(Dataset excerpts)
┌──

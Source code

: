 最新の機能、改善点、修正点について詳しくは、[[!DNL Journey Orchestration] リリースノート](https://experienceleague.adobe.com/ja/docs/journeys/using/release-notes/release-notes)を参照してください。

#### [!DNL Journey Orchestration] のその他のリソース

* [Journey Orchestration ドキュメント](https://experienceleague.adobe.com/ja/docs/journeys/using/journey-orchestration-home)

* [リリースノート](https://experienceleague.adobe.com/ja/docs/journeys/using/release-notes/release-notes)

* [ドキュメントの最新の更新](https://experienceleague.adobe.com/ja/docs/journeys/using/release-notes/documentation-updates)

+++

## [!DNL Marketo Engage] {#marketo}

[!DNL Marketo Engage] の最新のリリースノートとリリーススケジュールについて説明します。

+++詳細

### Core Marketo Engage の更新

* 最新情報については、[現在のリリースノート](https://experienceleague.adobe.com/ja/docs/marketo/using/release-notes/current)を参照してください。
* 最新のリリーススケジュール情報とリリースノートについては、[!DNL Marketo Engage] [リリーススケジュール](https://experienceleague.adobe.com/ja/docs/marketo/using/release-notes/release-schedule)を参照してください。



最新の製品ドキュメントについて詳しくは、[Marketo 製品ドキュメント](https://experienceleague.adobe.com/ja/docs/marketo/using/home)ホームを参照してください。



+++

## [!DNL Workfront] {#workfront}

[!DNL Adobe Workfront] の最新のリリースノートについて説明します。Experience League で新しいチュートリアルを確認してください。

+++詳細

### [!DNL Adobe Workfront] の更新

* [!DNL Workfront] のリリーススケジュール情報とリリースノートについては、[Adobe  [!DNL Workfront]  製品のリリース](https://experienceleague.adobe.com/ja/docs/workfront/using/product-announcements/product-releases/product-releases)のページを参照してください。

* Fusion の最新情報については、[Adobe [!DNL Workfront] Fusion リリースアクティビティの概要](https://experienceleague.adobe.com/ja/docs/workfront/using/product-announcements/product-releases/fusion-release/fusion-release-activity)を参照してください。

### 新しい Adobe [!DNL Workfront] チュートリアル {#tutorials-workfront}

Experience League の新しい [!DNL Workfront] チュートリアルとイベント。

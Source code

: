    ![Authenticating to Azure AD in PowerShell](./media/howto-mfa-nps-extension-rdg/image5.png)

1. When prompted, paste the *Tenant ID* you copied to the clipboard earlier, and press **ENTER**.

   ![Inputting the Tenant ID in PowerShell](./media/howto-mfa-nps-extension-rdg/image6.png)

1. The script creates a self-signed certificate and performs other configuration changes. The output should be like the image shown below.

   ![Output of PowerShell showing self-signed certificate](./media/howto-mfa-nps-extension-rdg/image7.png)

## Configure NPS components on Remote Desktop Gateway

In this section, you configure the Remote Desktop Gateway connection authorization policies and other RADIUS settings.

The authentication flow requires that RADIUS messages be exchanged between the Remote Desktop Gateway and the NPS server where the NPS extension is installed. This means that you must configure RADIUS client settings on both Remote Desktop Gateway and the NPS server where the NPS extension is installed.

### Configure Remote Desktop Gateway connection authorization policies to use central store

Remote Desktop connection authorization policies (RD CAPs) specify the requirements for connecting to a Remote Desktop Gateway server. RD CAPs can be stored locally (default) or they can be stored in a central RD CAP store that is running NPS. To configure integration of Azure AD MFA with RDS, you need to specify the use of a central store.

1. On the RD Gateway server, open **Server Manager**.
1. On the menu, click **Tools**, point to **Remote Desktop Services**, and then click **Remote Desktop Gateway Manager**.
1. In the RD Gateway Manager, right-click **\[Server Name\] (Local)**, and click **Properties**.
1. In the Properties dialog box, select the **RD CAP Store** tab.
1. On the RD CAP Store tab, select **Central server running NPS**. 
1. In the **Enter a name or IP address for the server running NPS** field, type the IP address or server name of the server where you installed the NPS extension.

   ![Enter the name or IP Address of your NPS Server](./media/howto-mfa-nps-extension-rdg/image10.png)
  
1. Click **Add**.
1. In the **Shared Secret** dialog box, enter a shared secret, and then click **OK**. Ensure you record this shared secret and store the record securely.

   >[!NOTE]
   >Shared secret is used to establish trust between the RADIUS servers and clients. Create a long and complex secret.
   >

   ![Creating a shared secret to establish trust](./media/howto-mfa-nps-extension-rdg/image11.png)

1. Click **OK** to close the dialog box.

└──

● EXERCISE GOAL
All entries should be restated word for word.

● SOLVED PROBLEM
Source code

: 最新の機能、改善点、修正点について詳しくは、[[!DNL Journey Orchestration] リリースノート](https://experienceleague.adobe.com/ja/docs/journeys/using/release-notes/release-notes)を参照してください。

#### [!DNL Journey Orchestration] のその他のリソース

* [Journey Orchestration ドキュメント](https://experienceleague.adobe.com/ja/docs/journeys/using/journey-orchestration-home)

* [リリースノート](https://experienceleague.adobe.com/ja/docs/journeys/using/release-notes/release-notes)

* [ドキュメントの最新の更新](https://experienceleague.adobe.com/ja/docs/journeys/using/release-notes/documentation-updates)

+++

## [!DNL Marketo Engage] {#marketo}

[!DNL Marketo Engage] の最新のリリースノートとリリーススケジュールについて説明します。

+++詳細

### Core Marketo Engage の更新

* 最新情報については、[現在のリリースノート](https://experienceleague.adobe.com/ja/docs/marketo/using/release-notes/current)を参照してください。
* 最新のリリーススケジュール情報とリリースノートについては、[!DNL Marketo Engage] [リリーススケジュール](https://experienceleague.adobe.com/ja/docs/marketo/using/release-notes/release-schedule)を参照してください。



最新の製品ドキュメントについて詳しくは、[Marketo 製品ドキュメント](https://experienceleague.adobe.com/ja/docs/marketo/using/home)ホームを参照してください。



+++

## [!DNL Workfront] {#workfront}

[!DNL Adobe Workfront] の最新のリリースノートについて説明します。Experience League で新しいチュートリアルを確認してください。

+++詳細

### [!DNL Adobe Workfront] の更新

* [!DNL Workfront] のリリーススケジュール情報とリリースノートについては、[Adobe  [!DNL Workfront]  製品のリリース](https://experienceleague.adobe.com/ja/docs/workfront/using/product-announcements/product-releases/product-releases)のページを参照してください。

* Fusion の最新情報については、[Adobe [!DNL Workfront] Fusion リリースアクティビティの概要](https://experienceleague.adobe.com/ja/docs/workfront/using/product-announcements/product-releases/fusion-release/fusion-release-activity)を参照してください。

### 新しい Adobe [!DNL Workfront] チュートリアル {#tutorials-workfront}

Experience League の新しい [!DNL Workfront] チュートリアルとイベント。

Source code

:    ![Authenticating to Azure AD in PowerShell](./media/howto-mfa-nps-extension-rdg/image5.png)

1. When prompted, paste the *Tenant ID* you copied to the clipboard earlier, and press **ENTER**.

   ![Inputting the Tenant ID in PowerShell](./media/howto-mfa-nps-extension-rdg/image6.png)

1. The script creates a self-signed certificate and performs other configuration changes. The output should be like the image shown below.

   ![Output of PowerShell showing self-signed certificate](./media/howto-mfa-nps-extension-rdg/image7.png)

## Configure NPS components on Remote Desktop Gateway

In this section, you configure the Remote Desktop Gateway connection authorization policies and other RADIUS settings.

The authentication flow requires that RADIUS messages be exchanged between the Remote Desktop Gateway and the NPS server where the NPS extension is installed. This means that you must configure RADIUS client settings on both Remote Desktop Gateway and the NPS server where the NPS extension is installed.

### Configure Remote Desktop Gateway connection authorization policies to use central store

Remote Desktop connection authorization policies (RD CAPs) specify the requirements for connecting to a Remote Desktop Gateway server. RD CAPs can be stored locally (default) or they can be stored in a central RD CAP store that is running NPS. To configure integration of Azure AD MFA with RDS, you need to specify the use of a central store.

1. On the RD Gateway server, open **Server Manager**.
1. On the menu, click **Tools**, point to **Remote Desktop Services**, and then click **Remote Desktop Gateway Manager**.
1. In the RD Gateway Manager, right-click **\[Server Name\] (Local)**, and click **Properties**.
1. In the Properties dialog box, select the **RD CAP Store** tab.
1. On the RD CAP Store tab, select **Central server running NPS**. 
1. In the **Enter a name or IP address for the server running NPS** field, type the IP address or server name of the server where you installed the NPS extension.

   ![Enter the name or IP Address of your NPS Server](./media/howto-mfa-nps-extension-rdg/image10.png)
  
1. Click **Add**.
1. In the **Shared Secret** dialog box, enter a shared secret, and then click **OK**. Ensure you record this shared secret and store the record securely.

   >[!NOTE]
   >Shared secret is used to establish trust between the RADIUS servers and clients. Create a long and complex secret.
   >

   ![Creating a shared secret to establish trust](./media/howto-mfa-nps-extension-rdg/image11.png)

1. Click **OK** to close the dialog box.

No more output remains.